#### [Problem description]
The answer must be one number: how many lines in the records below contain the word "brytyjskiego".

[Items from a data source]

──────

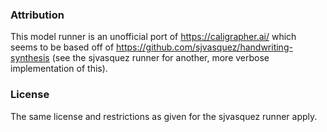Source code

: ### Attribution

This model runner is an unofficial port of https://caligrapher.ai/ which seems to be based off of https://github.com/sjvasquez/handwriting-synthesis (see the sjvasquez runner for another, more verbose implementation of this).

### License

The same license and restrictions as given for the sjvasquez runner apply.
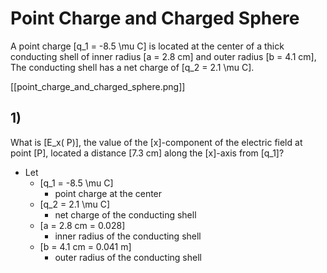 # Point Charge and Charged Sphere

A point charge \[q_1 = -8.5 \mu C\] is located at the center 
of a thick conducting shell of inner radius \[a = 2.8 cm\] 
and outer radius \[b = 4.1 cm\], The conducting shell has 
a net charge of \[q_2 = 2.1 \mu C\].

[[point_charge_and_charged_sphere.png]]

## 1)
What is \[E_x( P)\], the value of the \[x\]-component of 
the electric field at point \[P\], located a distance \[7.3 cm\] 
along the \[x\]-axis from \[q_1\]?

* Let
  * \[q_1 = -8.5 \mu C\]
    * point charge at the center
  * \[q_2 = 2.1 \mu C\]
    * net charge of the conducting shell
  * \[a = 2.8 cm = 0.028\]
    * inner radius of the conducting shell
  * \[b = 4.1 cm = 0.041 m\]
    * outer radius of the conducting shell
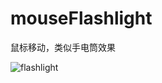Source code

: # mouseFlashlight
鼠标移动，类似手电筒效果

![flashlight](https://user-images.githubusercontent.com/60655516/184166235-c419abdd-fc34-4961-b9e4-423a74098602.gif)
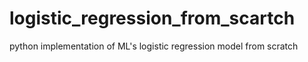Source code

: # logistic_regression_from_scartch
python implementation of ML's logistic regression model from scratch 
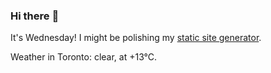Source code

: ### Hi there :wave:

It's Wednesday! I might be polishing my [static site generator](https://github.com/bewuethr/pandoc-bash-blog).

Weather in Toronto: clear, at +13°C.
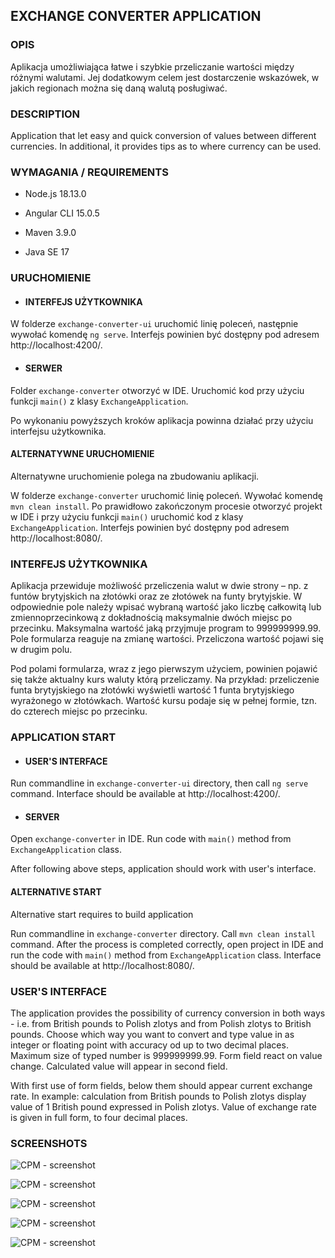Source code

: ## EXCHANGE CONVERTER APPLICATION

### OPIS
Aplikacja umożliwiająca 
łatwe i szybkie przeliczanie wartości między różnymi walutami. 
Jej dodatkowym celem jest dostarczenie wskazówek, w jakich regionach 
można się daną walutą posługiwać.

### DESCRIPTION
Application that let easy and quick conversion of values between
different currencies.
In additional, it provides tips as to where currency can be used.

### WYMAGANIA / REQUIREMENTS

- Node.js 18.13.0

- Angular CLI 15.0.5

- Maven 3.9.0

- Java SE  17

### URUCHOMIENIE
- #### INTERFEJS UŻYTKOWNIKA

W folderze `exchange-converter-ui` uruchomić linię poleceń,
następnie wywołać komendę `ng serve`.
Interfejs powinien być dostępny pod
adresem http://localhost:4200/.

- #### SERWER

Folder `exchange-converter` otworzyć w IDE.
Uruchomić kod przy użyciu funkcji `main()`
z klasy `ExchangeApplication`.

Po wykonaniu powyższych kroków aplikacja powinna
działać przy użyciu interfejsu użytkownika.

#### ALTERNATYWNE URUCHOMIENIE

Alternatywne uruchomienie polega na zbudowaniu aplikacji.

W folderze `exchange-converter` uruchomić linię poleceń.
Wywołać komendę `mvn clean install`.
Po prawidłowo zakończonym procesie otworzyć projekt w
IDE i przy użyciu funkcji `main()` uruchomić kod z klasy
`ExchangeApplication`.
Interfejs powinien być dostępny pod
adresem http://localhost:8080/.

### INTERFEJS UŻYTKOWNIKA

Aplikacja przewiduje możliwość przeliczenia walut
w dwie strony – np. z funtów brytyjskich na złotówki
oraz ze złotówek na funty brytyjskie.
W odpowiednie pole należy wpisać wybraną wartość
jako liczbę całkowitą lub zmiennoprzecinkową z dokładnością maksymalnie dwóch
miejsc po przecinku. Maksymalna wartość jaką przyjmuje program to
999999999.99.
Pole formularza reaguje na zmianę
wartości. Przeliczona wartość pojawi się w drugim polu.

Pod polami formularza, wraz z jego pierwszym użyciem,
powinien pojawić się także aktualny kurs waluty którą
przeliczamy. Na przykład: przeliczenie funta brytyjskiego
na złotówki wyświetli wartość 1 funta brytyjskiego
wyrażonego w złotówkach. Wartość kursu podaje się
w pełnej formie, tzn. do czterech miejsc po przecinku.

### APPLICATION START
- #### USER'S INTERFACE

Run commandline in `exchange-converter-ui` directory, then
call `ng serve` command.
Interface should be available at http://localhost:4200/.


- #### SERVER

Open `exchange-converter` in IDE.
Run code with `main()` method
from `ExchangeApplication` class.

After following above steps, application should work
with user's interface.

#### ALTERNATIVE START

Alternative start requires to build application

Run commandline in `exchange-converter` directory.
Call `mvn clean install` command.
After the process is completed correctly, open project
in IDE and run the code with `main()` method from
`ExchangeApplication` class.
Interface should be available at http://localhost:8080/.

### USER'S INTERFACE

The application provides the possibility of currency
conversion in both ways - i.e. from British pounds to Polish
zlotys and from Polish zlotys to British pounds.
Choose which way you want to convert and type value
in as integer or floating point with
accuracy od up to two decimal places. Maximum size of
typed number is 999999999.99. Form field react on value
change. Calculated value will appear in second field.

With first use of form fields, below them should appear
current exchange rate. In example: calculation from
British pounds to Polish zlotys display value of
1 British pound expressed in Polish zlotys. Value
of exchange rate is given in full form, to four decimal
places.

### SCREENSHOTS

![CPM - screenshot](screenshots/ui_blank.png)

![CPM - screenshot](screenshots/ui_1_example.png)

![CPM - screenshot](screenshots/ui_2_example.png)

![CPM - screenshot](screenshots/ui_3_example.png)

![CPM - screenshot](screenshots/ui_4_example.png)



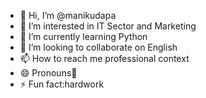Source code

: - 👋 Hi, I’m @manikudapa
- 👀 I’m interested in IT Sector and Marketing
- 🌱 I’m currently learning Python
- 💞️ I’m looking to collaborate on English
- 📫 How to reach me  professional context
- 😄 Pronouns🏅
- ⚡ Fun fact:hardwork

<!---
manikudapa/manikudapa is a ✨ special ✨ repository because its `README.md` (this file) appears on your GitHub profile.
You can click the Preview link to take a look at your changes.
--->
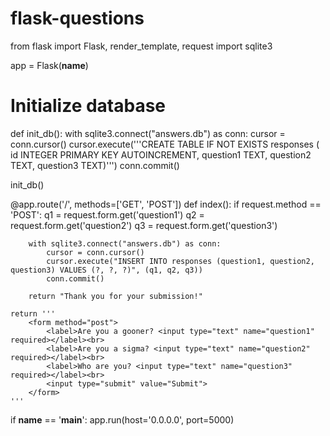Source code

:# flask-questions
from flask import Flask, render_template, request
import sqlite3

app = Flask(__name__)

# Initialize database
def init_db():
    with sqlite3.connect("answers.db") as conn:
        cursor = conn.cursor()
        cursor.execute('''CREATE TABLE IF NOT EXISTS responses (
                            id INTEGER PRIMARY KEY AUTOINCREMENT,
                            question1 TEXT,
                            question2 TEXT,
                            question3 TEXT)''')
        conn.commit()

init_db()

@app.route('/', methods=['GET', 'POST'])
def index():
    if request.method == 'POST':
        q1 = request.form.get('question1')
        q2 = request.form.get('question2')
        q3 = request.form.get('question3')
        
        with sqlite3.connect("answers.db") as conn:
            cursor = conn.cursor()
            cursor.execute("INSERT INTO responses (question1, question2, question3) VALUES (?, ?, ?)", (q1, q2, q3))
            conn.commit()
        
        return "Thank you for your submission!"
    
    return '''
        <form method="post">
            <label>Are you a gooner? <input type="text" name="question1" required></label><br>
            <label>Are you a sigma? <input type="text" name="question2" required></label><br>
            <label>Who are you? <input type="text" name="question3" required></label><br>
            <input type="submit" value="Submit">
        </form>
    '''

if __name__ == '__main__':
  app.run(host='0.0.0.0', port=5000)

──────

#### [Response to this task]
2